<<<<

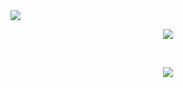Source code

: <img src="https://capsule-render.vercel.app/api?type=waving&color=34b9e5&height=170&section=header&text=Hyeon&fontSize=70&fontAlign=77&fontColor=FFFFFF" />

</br>

<p align="center"><img src="http://mazassumnida.wtf/api/v2/generate_badge?boj=qudgus21"/></p>

</br>



<p align="center"><img src="https://github-readme-stats.vercel.app/api?username=qudgus21"/></p>



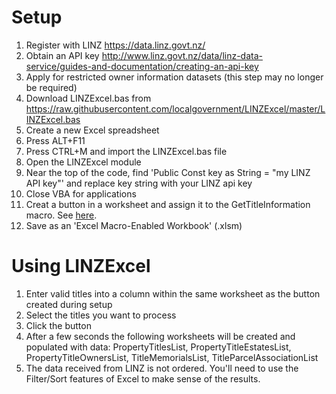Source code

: Setup 
=====
1. Register with LINZ https://data.linz.govt.nz/
2. Obtain an API key http://www.linz.govt.nz/data/linz-data-service/guides-and-documentation/creating-an-api-key
3. Apply for restricted owner information datasets (this step may no longer be required)
4. Download LINZExcel.bas from https://raw.githubusercontent.com/localgovernment/LINZExcel/master/LINZExcel.bas
5. Create a new Excel spreadsheet 
6. Press ALT+F11
7. Press CTRL+M and import the LINZExcel.bas file
8. Open the LINZExcel module
9. Near the top of the code, find 'Public Const key as String = "my LINZ API key"' and replace key string with your LINZ api key
10. Close VBA for applications 
11. Creat a button in a worksheet and assign it to the GetTitleInformation macro.  See [here](https://support.office.com/en-us/article/Add-a-button-and-assign-a-macro-to-it-in-a-worksheet-d58edd7d-cb04-4964-bead-9c72c843a283?CorrelationId=d44b2204-cdf2-4e1a-98e0-9dfed6cb47f7&ui=en-US&rs=en-US&ad=US&ocmsassetID=HP010236676#bmadd_or_edit_a_button__forms_toolbar_).
12. Save as an 'Excel Macro-Enabled Workbook' (.xlsm)

Using LINZExcel
===============
1. Enter valid titles into a column within the same worksheet as the button created during setup
2. Select the titles you want to process
3. Click the button
4. After a few seconds the following worksheets will be created and populated with data: PropertyTitlesList, PropertyTitleEstatesList, PropertyTitleOwnersList, TitleMemorialsList, TitleParcelAssociationList
5. The data received from LINZ is not ordered.  You'll need to use the Filter/Sort features of Excel to make sense of the results.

>>>>

→ **EXERCISE PROMPT**
Could you retype exactly the lines above, starting at the line that contains "12. Save as" and ending at the line that contains "4. After a few", and nothing more?

→ **EXERCISE ANSWER**
12. Save as an 'Excel Macro-Enabled Workbook' (.xlsm)

Using LINZExcel
===============
1. Enter valid titles into a column within the same worksheet as the button created during setup
2. Select the titles you want to process
3. Click the button
4. After a few seconds the following worksheets will be created and populated with data: PropertyTitlesList, PropertyTitleEstatesList, PropertyTitleOwnersList, TitleMemorialsList, TitleParcelAssociationList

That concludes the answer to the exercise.